- _WHAT YOU WILL DO_
Would you please copy every line below that includes the string "details"?

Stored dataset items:
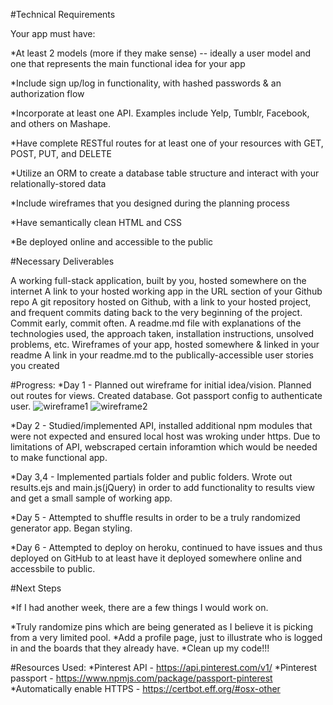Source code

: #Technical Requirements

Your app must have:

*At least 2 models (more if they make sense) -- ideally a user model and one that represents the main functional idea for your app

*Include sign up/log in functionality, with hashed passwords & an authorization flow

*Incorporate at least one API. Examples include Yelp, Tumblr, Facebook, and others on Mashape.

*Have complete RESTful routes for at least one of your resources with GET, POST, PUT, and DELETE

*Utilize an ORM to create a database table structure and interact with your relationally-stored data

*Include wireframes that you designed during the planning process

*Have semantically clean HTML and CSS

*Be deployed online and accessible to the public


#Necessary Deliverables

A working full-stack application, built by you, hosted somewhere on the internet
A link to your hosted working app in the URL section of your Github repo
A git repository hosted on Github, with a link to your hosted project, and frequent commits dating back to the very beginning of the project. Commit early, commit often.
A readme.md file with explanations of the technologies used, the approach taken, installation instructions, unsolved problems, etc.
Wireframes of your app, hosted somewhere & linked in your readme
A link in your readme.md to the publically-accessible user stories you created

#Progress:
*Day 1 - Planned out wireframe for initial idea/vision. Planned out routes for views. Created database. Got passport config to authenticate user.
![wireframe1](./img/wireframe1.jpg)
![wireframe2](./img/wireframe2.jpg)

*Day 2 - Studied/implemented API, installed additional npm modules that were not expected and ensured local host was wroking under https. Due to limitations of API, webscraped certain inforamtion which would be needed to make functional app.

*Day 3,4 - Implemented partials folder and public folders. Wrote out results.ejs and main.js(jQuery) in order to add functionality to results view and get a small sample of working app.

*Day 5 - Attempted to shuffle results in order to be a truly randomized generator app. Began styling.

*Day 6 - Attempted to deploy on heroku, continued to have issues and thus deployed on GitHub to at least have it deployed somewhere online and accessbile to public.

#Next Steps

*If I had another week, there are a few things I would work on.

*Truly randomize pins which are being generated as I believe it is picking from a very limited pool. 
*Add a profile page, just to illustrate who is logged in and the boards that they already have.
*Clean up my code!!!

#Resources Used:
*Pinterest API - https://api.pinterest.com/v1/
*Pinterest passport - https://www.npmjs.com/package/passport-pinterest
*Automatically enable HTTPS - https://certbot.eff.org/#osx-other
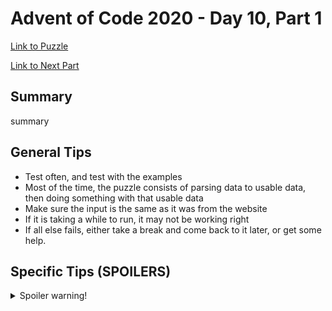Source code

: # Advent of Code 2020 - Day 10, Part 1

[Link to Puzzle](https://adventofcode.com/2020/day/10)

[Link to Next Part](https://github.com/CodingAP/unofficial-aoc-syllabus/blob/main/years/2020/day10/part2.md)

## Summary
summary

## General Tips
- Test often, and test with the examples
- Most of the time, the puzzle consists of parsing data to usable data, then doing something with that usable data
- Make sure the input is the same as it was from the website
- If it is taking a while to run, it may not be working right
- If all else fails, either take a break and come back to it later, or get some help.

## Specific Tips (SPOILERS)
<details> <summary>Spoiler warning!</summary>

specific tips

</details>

- _EXPECTED OUTPUT_
<details> <summary>Spoiler warning!</summary>
</details>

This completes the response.